Keeping every character in place, output all the data.

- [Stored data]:
^^^^
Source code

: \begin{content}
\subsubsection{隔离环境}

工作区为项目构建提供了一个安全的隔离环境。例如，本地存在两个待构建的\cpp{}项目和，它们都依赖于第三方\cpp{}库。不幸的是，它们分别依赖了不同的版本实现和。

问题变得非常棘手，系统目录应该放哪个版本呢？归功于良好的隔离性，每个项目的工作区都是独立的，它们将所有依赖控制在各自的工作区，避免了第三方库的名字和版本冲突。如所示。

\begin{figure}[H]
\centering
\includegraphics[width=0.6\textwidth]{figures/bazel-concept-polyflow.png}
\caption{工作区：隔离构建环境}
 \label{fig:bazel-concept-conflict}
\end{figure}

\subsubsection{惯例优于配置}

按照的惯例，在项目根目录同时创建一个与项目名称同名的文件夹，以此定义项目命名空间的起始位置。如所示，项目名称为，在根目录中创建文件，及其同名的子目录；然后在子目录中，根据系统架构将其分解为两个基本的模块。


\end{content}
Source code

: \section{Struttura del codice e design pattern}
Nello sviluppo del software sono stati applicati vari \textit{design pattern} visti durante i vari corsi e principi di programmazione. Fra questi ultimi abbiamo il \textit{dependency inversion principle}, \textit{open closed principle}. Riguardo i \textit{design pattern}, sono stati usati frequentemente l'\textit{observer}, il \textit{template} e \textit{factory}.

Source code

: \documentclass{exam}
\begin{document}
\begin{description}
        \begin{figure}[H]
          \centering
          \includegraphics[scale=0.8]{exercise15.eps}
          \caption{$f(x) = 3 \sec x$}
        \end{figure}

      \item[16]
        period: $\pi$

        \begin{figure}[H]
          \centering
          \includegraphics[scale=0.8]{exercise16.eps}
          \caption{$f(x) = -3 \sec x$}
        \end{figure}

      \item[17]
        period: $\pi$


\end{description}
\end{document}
^^^^
- [Task response]:
Source code

: \begin{content}
\subsubsection{隔离环境}

工作区为项目构建提供了一个安全的隔离环境。例如，本地存在两个待构建的\cpp{}项目和，它们都依赖于第三方\cpp{}库。不幸的是，它们分别依赖了不同的版本实现和。

问题变得非常棘手，系统目录应该放哪个版本呢？归功于良好的隔离性，每个项目的工作区都是独立的，它们将所有依赖控制在各自的工作区，避免了第三方库的名字和版本冲突。如所示。

\begin{figure}[H]
\centering
\includegraphics[width=0.6\textwidth]{figures/bazel-concept-polyflow.png}
\caption{工作区：隔离构建环境}
 \label{fig:bazel-concept-conflict}
\end{figure}

\subsubsection{惯例优于配置}

按照的惯例，在项目根目录同时创建一个与项目名称同名的文件夹，以此定义项目命名空间的起始位置。如所示，项目名称为，在根目录中创建文件，及其同名的子目录；然后在子目录中，根据系统架构将其分解为两个基本的模块。


\end{content}
Source code

: \section{Struttura del codice e design pattern}
Nello sviluppo del software sono stati applicati vari \textit{design pattern} visti durante i vari corsi e principi di programmazione. Fra questi ultimi abbiamo il \textit{dependency inversion principle}, \textit{open closed principle}. Riguardo i \textit{design pattern}, sono stati usati frequentemente l'\textit{observer}, il \textit{template} e \textit{factory}.

Source code

: \documentclass{exam}
\begin{document}
\begin{description}
        \begin{figure}[H]
          \centering
          \includegraphics[scale=0.8]{exercise15.eps}
          \caption{$f(x) = 3 \sec x$}
        \end{figure}

      \item[16]
        period: $\pi$

        \begin{figure}[H]
          \centering
          \includegraphics[scale=0.8]{exercise16.eps}
          \caption{$f(x) = -3 \sec x$}
        \end{figure}

      \item[17]
        period: $\pi$


\end{description}
\end{document}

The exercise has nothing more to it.